## Exercise directions
Your job is to return every line in the data holding the string "deux".

## Data shown

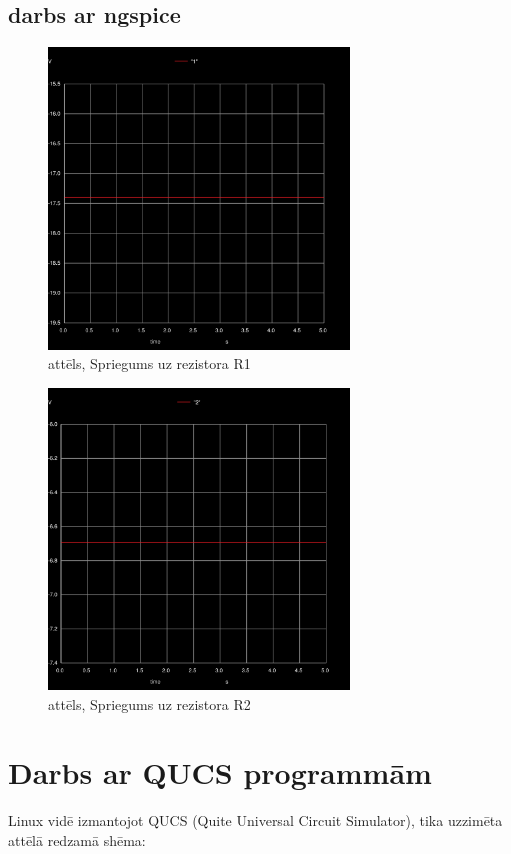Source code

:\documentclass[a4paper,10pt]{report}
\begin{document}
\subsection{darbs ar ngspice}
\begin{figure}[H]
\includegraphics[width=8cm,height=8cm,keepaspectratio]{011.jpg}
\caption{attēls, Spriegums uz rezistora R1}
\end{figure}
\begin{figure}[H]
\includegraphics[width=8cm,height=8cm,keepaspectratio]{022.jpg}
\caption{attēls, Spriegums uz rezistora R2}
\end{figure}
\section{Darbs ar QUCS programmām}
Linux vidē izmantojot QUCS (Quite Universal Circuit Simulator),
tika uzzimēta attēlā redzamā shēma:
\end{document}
==
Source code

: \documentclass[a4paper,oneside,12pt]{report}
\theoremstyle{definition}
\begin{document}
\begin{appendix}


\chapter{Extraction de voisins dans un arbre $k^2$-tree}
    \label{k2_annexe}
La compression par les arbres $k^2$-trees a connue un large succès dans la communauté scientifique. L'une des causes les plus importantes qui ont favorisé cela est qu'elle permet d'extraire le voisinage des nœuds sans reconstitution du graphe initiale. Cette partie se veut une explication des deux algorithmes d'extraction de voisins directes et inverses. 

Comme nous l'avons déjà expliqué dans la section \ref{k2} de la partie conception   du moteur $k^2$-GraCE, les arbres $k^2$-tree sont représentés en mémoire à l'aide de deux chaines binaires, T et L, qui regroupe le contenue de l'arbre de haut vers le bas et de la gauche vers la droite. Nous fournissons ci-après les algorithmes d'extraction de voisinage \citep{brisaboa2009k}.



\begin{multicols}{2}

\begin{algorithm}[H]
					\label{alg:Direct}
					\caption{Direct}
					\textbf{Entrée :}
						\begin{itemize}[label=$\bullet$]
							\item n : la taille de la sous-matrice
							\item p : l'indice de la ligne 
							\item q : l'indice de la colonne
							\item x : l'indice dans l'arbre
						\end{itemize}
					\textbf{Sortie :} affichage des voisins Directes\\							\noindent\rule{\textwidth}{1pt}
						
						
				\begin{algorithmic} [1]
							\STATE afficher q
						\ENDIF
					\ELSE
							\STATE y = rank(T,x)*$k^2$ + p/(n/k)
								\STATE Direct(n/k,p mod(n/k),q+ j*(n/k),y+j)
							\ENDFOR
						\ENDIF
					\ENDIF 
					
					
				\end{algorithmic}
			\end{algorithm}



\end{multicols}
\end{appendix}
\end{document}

## Output
La compression par les arbres $k^2$-trees a connue un large succès dans la communauté scientifique. L'une des causes les plus importantes qui ont favorisé cela est qu'elle permet d'extraire le voisinage des nœuds sans reconstitution du graphe initiale. Cette partie se veut une explication des deux algorithmes d'extraction de voisins directes et inverses. 
Comme nous l'avons déjà expliqué dans la section \ref{k2} de la partie conception   du moteur $k^2$-GraCE, les arbres $k^2$-tree sont représentés en mémoire à l'aide de deux chaines binaires, T et L, qui regroupe le contenue de l'arbre de haut vers le bas et de la gauche vers la droite. Nous fournissons ci-après les algorithmes d'extraction de voisinage \citep{brisaboa2009k}.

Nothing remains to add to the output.